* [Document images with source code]
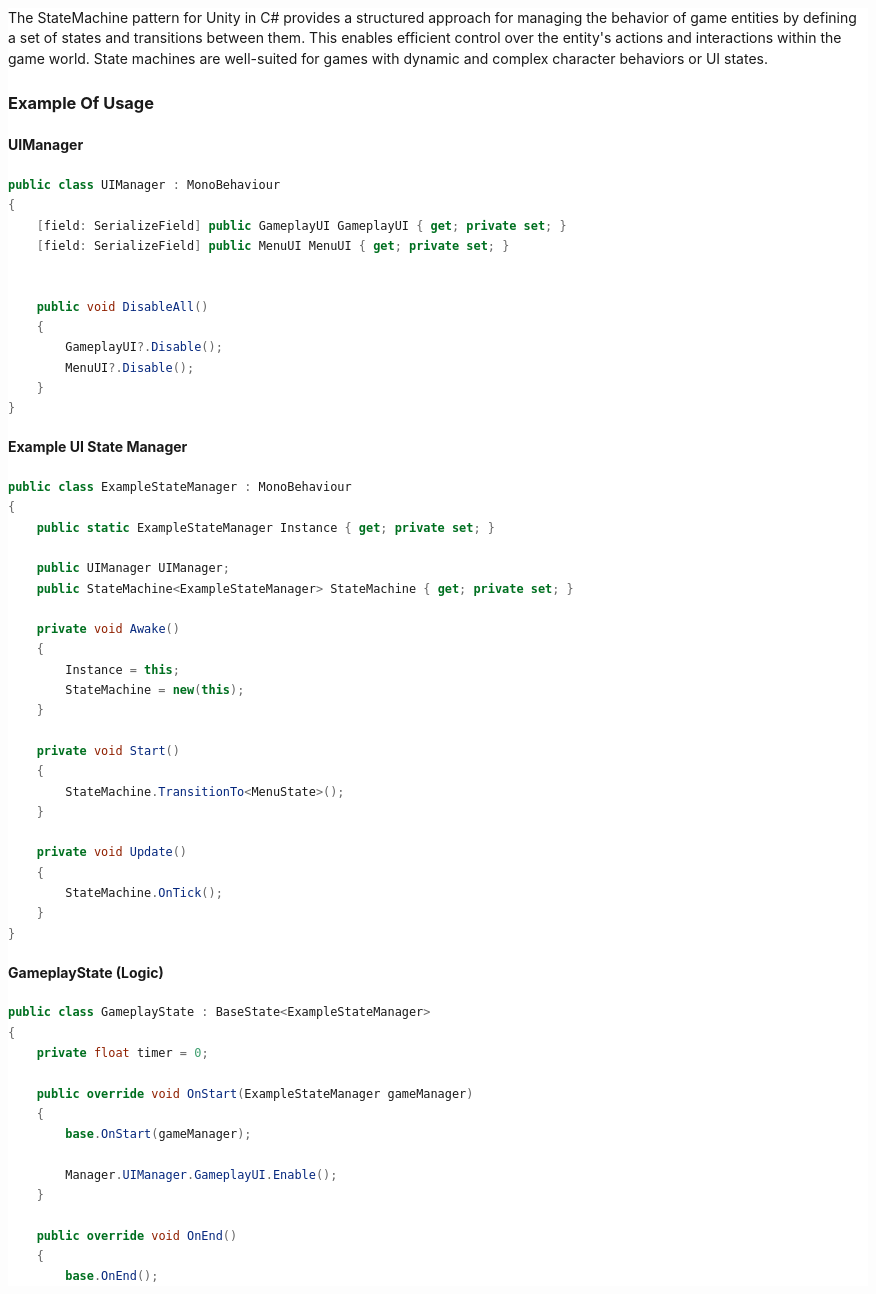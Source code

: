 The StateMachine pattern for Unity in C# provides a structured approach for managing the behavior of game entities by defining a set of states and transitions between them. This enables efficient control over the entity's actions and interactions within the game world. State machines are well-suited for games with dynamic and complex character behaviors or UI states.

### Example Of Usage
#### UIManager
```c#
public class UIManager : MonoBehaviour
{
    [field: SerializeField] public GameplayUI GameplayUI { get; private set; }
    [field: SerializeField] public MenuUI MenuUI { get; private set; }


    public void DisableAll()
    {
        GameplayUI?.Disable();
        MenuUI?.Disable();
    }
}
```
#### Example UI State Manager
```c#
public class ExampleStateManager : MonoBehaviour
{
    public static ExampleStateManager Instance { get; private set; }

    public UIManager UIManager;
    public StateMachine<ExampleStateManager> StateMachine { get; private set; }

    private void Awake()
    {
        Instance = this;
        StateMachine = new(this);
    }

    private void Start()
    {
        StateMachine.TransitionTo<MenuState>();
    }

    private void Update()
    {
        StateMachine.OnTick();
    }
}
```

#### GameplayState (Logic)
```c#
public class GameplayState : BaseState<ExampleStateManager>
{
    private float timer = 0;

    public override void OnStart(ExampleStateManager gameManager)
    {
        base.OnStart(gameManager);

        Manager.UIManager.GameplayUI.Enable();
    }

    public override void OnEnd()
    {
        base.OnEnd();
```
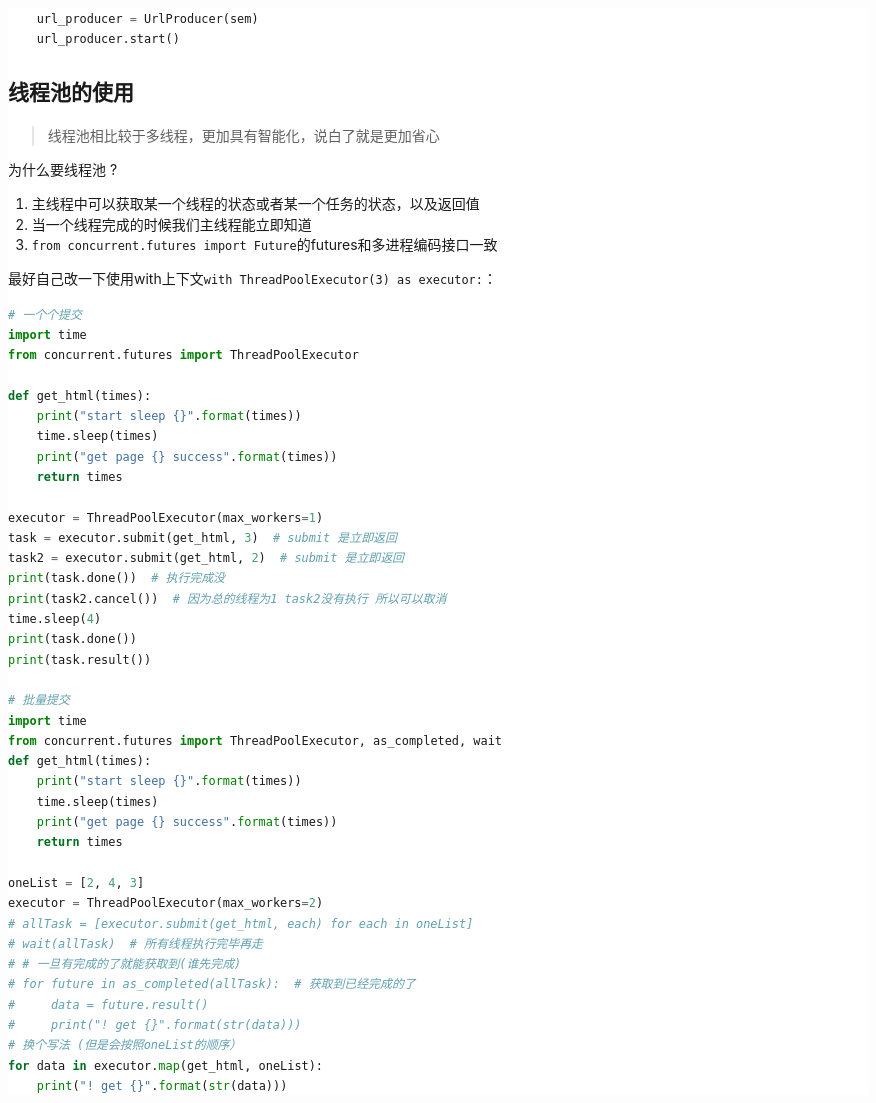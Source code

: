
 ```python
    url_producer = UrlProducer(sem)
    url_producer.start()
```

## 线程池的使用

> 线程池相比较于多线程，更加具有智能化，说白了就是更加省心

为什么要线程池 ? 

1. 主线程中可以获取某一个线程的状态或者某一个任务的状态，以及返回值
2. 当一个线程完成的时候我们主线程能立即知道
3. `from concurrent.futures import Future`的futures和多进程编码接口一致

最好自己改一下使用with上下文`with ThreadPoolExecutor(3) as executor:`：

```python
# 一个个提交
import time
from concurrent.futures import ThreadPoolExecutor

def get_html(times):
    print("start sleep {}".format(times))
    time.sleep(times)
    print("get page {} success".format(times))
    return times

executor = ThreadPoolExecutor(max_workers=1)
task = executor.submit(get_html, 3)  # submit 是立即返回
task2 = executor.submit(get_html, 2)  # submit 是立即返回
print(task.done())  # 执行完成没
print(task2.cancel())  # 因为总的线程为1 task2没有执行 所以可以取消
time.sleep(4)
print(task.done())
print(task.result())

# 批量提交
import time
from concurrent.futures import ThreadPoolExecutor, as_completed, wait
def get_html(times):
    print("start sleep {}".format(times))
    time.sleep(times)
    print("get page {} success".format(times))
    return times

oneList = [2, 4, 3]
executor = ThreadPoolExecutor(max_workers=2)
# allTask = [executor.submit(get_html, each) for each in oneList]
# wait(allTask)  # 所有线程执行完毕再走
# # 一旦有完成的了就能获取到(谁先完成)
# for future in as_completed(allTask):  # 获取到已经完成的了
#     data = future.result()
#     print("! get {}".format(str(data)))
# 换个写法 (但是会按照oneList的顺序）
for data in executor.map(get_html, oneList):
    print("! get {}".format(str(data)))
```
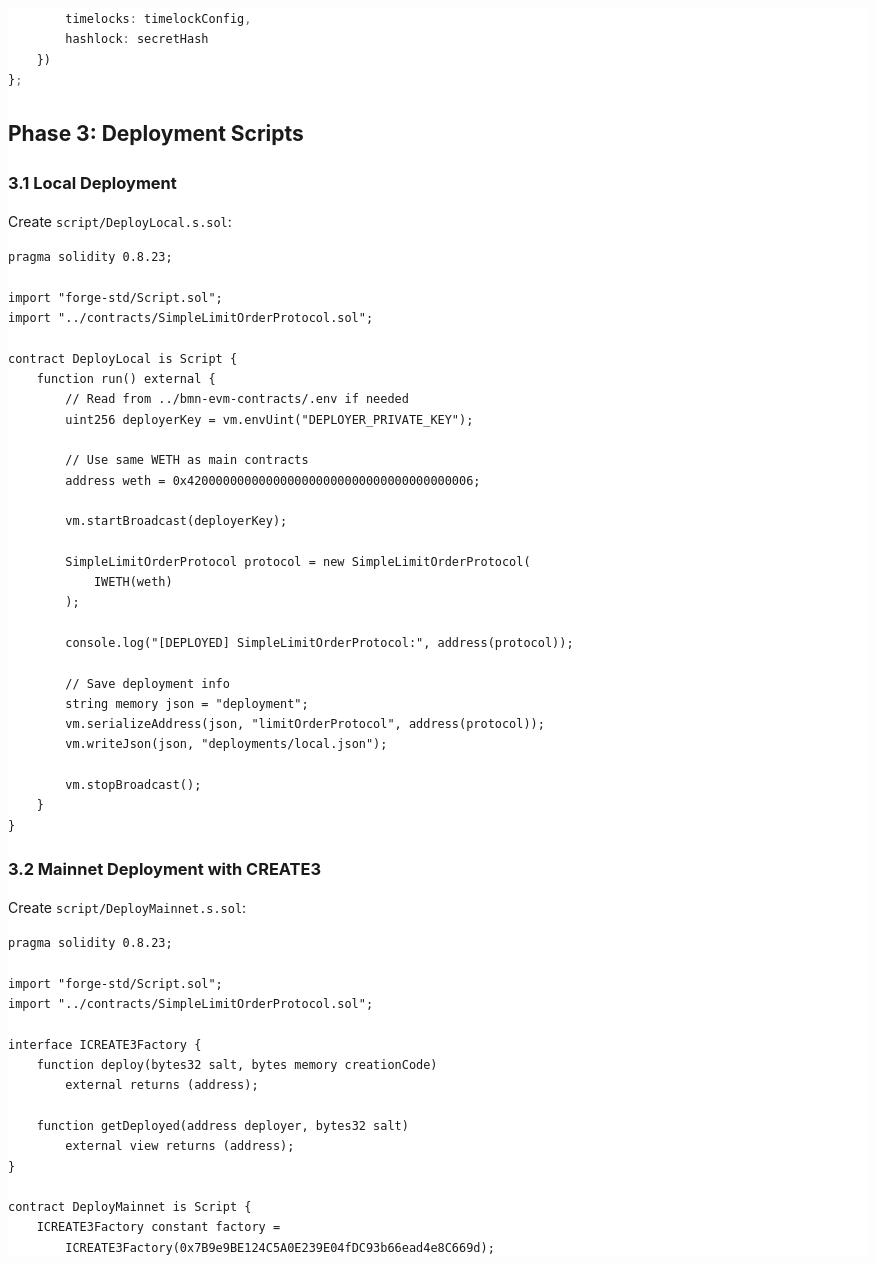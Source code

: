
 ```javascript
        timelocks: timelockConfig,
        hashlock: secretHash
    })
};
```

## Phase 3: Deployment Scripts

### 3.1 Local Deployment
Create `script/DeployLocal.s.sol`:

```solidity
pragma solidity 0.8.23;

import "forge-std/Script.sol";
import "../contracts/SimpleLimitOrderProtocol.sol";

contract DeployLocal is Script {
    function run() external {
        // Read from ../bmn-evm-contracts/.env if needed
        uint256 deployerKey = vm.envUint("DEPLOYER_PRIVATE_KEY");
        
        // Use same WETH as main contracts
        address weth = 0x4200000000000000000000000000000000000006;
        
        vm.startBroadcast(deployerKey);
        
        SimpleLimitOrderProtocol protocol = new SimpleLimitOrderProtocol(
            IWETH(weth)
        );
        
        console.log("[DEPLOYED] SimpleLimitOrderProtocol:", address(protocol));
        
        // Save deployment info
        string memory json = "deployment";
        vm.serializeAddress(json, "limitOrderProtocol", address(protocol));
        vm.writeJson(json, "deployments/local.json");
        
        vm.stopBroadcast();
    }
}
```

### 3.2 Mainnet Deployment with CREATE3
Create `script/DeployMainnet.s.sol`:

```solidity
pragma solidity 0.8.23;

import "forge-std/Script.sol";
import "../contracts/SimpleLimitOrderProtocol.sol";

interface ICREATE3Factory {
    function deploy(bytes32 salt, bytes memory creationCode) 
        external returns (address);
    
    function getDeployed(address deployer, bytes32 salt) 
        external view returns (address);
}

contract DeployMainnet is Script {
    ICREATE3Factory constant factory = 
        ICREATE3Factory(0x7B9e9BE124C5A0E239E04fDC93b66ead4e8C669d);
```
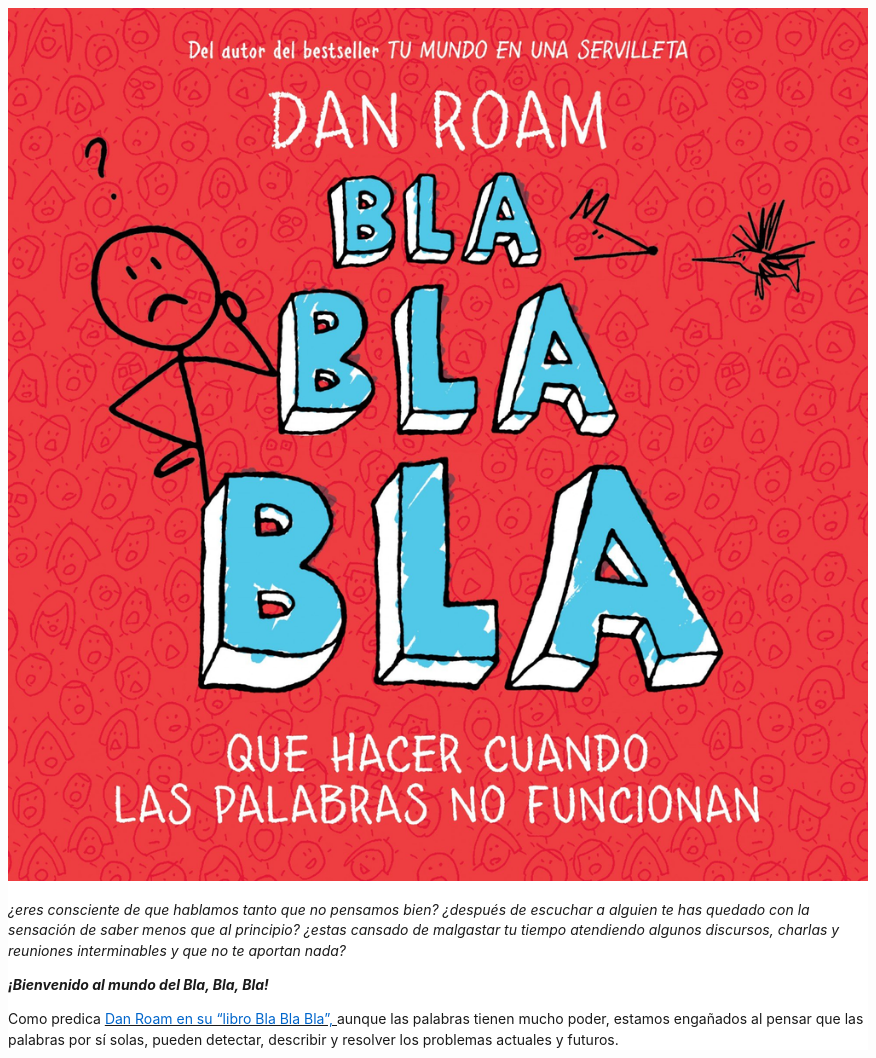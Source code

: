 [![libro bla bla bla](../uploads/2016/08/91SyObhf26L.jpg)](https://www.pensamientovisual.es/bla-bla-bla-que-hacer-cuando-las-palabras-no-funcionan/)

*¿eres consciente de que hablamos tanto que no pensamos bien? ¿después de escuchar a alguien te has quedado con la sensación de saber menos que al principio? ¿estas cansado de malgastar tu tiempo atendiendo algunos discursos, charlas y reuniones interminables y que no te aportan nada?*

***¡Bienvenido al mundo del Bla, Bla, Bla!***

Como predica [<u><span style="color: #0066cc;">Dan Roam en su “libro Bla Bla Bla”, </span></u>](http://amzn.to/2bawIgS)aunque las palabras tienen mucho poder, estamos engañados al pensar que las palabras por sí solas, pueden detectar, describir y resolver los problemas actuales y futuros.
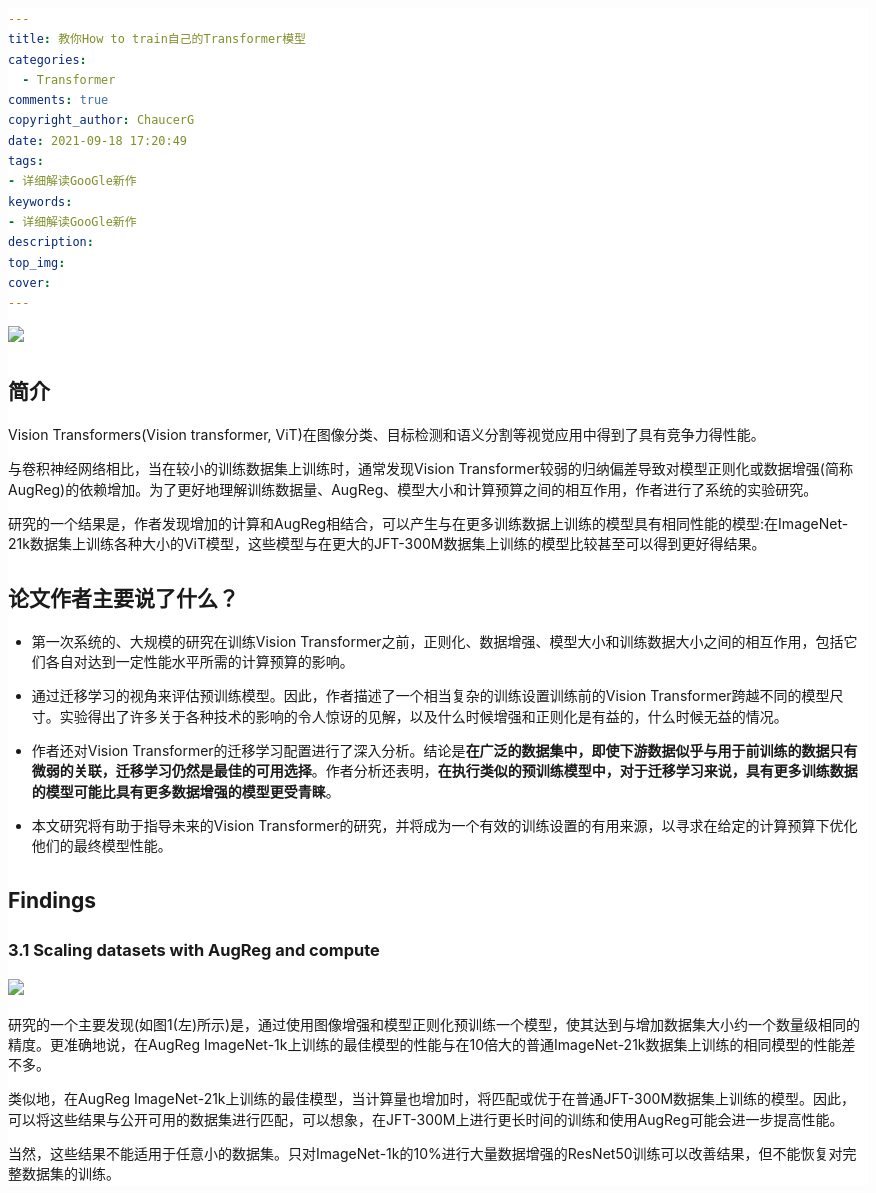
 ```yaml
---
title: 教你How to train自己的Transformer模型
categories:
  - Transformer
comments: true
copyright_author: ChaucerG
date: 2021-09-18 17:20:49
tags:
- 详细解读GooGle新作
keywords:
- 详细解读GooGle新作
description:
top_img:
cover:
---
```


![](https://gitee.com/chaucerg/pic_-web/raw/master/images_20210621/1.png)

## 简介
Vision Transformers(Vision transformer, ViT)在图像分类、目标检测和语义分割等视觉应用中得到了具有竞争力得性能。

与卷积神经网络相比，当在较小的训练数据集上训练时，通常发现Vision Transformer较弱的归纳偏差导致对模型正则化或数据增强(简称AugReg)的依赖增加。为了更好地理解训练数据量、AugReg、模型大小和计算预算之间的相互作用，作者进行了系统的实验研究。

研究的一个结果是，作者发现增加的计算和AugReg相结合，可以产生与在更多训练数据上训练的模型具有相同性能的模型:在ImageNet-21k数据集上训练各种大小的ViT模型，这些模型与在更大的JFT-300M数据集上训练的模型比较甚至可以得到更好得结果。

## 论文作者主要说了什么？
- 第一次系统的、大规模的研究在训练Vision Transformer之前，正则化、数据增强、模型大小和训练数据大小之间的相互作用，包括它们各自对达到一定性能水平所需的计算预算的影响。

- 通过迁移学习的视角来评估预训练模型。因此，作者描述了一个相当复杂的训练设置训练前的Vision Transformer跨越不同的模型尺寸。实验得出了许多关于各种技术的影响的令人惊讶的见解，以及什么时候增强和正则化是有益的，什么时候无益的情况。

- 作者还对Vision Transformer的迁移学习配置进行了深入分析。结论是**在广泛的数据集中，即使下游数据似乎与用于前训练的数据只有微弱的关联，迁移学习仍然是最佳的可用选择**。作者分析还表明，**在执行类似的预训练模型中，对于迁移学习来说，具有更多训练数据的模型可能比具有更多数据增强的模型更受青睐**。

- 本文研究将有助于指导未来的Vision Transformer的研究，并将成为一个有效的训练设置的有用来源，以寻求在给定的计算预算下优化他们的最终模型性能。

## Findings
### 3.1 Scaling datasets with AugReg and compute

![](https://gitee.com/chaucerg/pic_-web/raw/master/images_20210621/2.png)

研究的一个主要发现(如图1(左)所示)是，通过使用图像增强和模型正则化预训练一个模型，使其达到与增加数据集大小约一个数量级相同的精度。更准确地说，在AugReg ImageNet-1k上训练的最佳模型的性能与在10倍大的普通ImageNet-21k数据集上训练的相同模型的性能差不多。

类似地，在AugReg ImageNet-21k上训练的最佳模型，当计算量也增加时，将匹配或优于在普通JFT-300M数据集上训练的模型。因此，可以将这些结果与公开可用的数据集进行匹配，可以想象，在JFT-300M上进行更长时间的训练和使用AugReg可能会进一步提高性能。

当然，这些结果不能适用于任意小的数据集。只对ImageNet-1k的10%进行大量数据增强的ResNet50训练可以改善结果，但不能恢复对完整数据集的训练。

* [WHAT YOU HAVE TO DO] Looking at the records above, say how many lines hold the string "SimpleLimitOrderProtocol". Write nothing but the number.

* [RESULT OF THE TASK] 4